The exchange, which Vance called “disrespectful,” culminated in Trump again blanching at the suggestion that Putin might violate a new agreement. “ ‘What if’ anything?” Trump shot back. “What if a bomb drops on your head right now, OK? What if they break it? I don’t know. They broke it with Biden because Biden, they didn’t respect him. They didn’t respect Obama. They respect me.”

Four and a half months later, Trump’s own words betray that confidence. “I go home, I tell the first lady, ‘You know, I spoke to Vladimir today, and we had a wonderful conversation,’ ” Trump recounted on Monday. “She said, ‘Oh really? Another city was just hit.’ ”

This pattern—of placing faith in an authoritarian leader only to later reverse course when that faith is proven unwarranted—is a familiar one for the Trump presidency. Early in 2020, as the COVID-19 pandemic began its global spread, Trump repeatedly vouched for China and President Xi Jinping’s control over the outbreak. He praised China’s transparency and dismissed the idea that Beijing was covering up the virus’s spread, despite a long history of such actions and growing concerns within his own administration. Soon after, when the virus took hold in the United States, Trump would pivot to blaming China for the pandemic, with the White House accusing Beijing of the very cover-up he had previously cast doubt upon.

His history with Putin is even more extensive. Most famously, during a 2018 press conference in Helsinki, Finland, Trump appeared to side with the Russian president over his own intelligence community regarding Russia’s interference in the 2016 U.S. election. “I have great confidence in my intelligence people, but I will tell you that President Putin was extremely strong and powerful in his denial today,” Trump said, adding that he didn’t “see any reason why” Russia would have interfered. He later claimed to have misspoken, but he has continued to cast doubt on the intelligence community’s findings, which were later backed up by a bipartisan Senate investigation.

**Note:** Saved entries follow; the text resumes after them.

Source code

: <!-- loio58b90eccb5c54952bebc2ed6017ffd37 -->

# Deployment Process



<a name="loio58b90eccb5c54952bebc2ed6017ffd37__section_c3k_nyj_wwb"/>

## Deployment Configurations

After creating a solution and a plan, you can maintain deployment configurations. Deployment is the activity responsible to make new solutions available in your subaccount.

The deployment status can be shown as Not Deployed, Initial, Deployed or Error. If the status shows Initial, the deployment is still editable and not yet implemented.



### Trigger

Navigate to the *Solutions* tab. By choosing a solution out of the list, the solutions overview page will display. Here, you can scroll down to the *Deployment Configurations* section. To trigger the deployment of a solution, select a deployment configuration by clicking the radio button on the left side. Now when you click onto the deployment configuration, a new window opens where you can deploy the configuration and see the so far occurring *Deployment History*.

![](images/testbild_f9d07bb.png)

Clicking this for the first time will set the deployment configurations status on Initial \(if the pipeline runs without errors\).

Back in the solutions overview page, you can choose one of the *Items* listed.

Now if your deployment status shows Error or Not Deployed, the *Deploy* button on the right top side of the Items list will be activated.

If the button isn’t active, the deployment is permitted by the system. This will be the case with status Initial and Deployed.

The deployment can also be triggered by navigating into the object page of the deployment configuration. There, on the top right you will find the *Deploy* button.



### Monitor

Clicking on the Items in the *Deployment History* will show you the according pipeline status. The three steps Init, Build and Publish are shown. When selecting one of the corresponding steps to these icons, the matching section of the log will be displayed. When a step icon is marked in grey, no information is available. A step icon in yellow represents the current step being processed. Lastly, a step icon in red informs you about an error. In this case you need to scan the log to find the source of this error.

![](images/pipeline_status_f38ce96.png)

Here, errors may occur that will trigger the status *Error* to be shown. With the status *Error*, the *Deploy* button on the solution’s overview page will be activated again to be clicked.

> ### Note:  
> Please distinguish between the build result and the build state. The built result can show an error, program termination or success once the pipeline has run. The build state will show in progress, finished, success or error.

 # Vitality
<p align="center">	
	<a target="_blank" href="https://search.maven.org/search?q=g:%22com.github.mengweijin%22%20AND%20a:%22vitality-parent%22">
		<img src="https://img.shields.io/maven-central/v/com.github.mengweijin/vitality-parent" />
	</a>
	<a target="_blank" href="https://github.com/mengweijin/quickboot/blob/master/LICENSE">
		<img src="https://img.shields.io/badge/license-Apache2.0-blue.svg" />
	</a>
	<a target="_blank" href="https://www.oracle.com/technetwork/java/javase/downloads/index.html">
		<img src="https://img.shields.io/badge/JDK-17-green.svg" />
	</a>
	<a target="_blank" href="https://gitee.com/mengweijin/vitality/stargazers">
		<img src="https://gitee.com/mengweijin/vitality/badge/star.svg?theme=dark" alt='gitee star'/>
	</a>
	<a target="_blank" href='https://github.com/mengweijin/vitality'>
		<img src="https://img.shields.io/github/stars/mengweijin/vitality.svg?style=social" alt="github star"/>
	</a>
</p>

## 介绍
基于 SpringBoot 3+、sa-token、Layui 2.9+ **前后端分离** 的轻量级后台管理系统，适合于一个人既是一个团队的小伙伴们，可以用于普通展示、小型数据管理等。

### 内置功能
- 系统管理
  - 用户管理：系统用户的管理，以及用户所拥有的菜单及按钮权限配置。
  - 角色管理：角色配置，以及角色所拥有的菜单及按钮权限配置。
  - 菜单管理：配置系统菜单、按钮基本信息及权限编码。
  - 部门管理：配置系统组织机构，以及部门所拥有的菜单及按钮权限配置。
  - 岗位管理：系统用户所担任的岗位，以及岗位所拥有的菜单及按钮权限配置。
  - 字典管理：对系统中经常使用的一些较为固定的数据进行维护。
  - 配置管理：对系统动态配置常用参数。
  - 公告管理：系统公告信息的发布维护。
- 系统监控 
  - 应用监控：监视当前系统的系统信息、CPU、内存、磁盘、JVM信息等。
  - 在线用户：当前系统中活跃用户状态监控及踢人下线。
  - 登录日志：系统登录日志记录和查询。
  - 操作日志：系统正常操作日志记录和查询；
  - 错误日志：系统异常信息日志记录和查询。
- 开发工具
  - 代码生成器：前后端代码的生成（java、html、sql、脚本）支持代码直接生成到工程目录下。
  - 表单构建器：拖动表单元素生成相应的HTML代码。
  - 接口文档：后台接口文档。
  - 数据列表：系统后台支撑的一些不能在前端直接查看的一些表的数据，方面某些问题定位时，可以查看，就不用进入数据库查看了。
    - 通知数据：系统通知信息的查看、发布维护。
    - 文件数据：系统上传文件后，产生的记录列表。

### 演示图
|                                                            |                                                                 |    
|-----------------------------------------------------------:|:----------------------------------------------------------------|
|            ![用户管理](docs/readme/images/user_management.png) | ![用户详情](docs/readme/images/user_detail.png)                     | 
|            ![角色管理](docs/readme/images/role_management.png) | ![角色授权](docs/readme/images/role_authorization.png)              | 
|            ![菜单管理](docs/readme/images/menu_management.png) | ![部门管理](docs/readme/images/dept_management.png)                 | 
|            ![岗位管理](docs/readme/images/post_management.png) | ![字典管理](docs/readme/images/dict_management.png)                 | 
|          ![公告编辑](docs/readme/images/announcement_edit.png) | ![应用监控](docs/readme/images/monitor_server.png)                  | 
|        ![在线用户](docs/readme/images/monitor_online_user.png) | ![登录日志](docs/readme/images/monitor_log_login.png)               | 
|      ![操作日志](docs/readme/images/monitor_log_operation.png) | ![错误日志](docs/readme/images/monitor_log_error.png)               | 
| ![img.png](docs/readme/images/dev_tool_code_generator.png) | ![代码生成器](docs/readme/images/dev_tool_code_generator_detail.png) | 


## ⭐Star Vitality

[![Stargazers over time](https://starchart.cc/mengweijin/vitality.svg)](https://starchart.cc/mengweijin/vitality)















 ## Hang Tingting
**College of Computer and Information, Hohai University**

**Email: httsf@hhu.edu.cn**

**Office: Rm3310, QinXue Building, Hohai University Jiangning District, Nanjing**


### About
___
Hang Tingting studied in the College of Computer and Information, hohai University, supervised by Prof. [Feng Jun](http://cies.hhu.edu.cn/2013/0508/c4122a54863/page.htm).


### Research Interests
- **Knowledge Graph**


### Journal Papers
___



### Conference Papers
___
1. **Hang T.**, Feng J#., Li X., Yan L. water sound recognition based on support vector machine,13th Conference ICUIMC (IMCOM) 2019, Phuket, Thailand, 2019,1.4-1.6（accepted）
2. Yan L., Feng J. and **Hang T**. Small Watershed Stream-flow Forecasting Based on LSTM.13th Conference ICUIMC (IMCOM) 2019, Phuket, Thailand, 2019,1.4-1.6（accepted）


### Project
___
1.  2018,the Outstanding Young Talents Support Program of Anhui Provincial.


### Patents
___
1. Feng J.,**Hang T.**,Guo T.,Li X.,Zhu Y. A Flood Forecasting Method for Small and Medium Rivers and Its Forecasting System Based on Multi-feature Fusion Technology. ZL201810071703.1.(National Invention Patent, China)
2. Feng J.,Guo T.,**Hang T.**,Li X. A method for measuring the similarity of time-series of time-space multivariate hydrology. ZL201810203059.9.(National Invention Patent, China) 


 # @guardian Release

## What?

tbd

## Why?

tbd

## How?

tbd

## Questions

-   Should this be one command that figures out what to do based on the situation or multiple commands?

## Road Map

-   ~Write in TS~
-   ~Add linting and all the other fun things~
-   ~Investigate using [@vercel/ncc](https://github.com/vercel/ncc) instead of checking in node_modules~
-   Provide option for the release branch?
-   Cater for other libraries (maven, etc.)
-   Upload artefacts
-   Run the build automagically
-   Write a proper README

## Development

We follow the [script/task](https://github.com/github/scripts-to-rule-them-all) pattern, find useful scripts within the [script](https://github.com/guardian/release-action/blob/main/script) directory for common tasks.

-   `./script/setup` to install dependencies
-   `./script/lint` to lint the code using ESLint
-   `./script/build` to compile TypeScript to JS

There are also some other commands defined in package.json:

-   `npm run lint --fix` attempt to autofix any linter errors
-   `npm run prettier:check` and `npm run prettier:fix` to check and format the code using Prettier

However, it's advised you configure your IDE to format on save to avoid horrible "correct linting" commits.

Another politician might look at this record and concede they had misjudged their counterparts. But Trump has instead chosen to suggest that it was his predecessors, not him, who were the dupes.

If you look closely, however, you can see a tacit acknowledgment of his own miscalculation. In his anecdote about the first lady, Trump casts himself as someone too focused on Putin’s pleasantries rather than his actions. It’s a subtle admission that his personal approach failed. The new policy, which threatens massive secondary sanctions and provides Ukraine with advanced weaponry, is itself the strongest evidence that the administration knows its previous strategy of relying on Putin’s goodwill was a failure.

The question now is whether this new, tougher stance will last. Trump has given Putin a 50-day window before the most severe economic punishments take effect, a significant runway for a leader who has proven adept at using negotiations to stall for time. The durability of this policy will depend on whether President Trump’s newfound conviction is a genuine strategic realignment or another temporary pivot in a presidency defined by its volatility. For a leader now trying to erase his own history of trust in an adversary, proving he won’t be fooled again will be the ultimate test.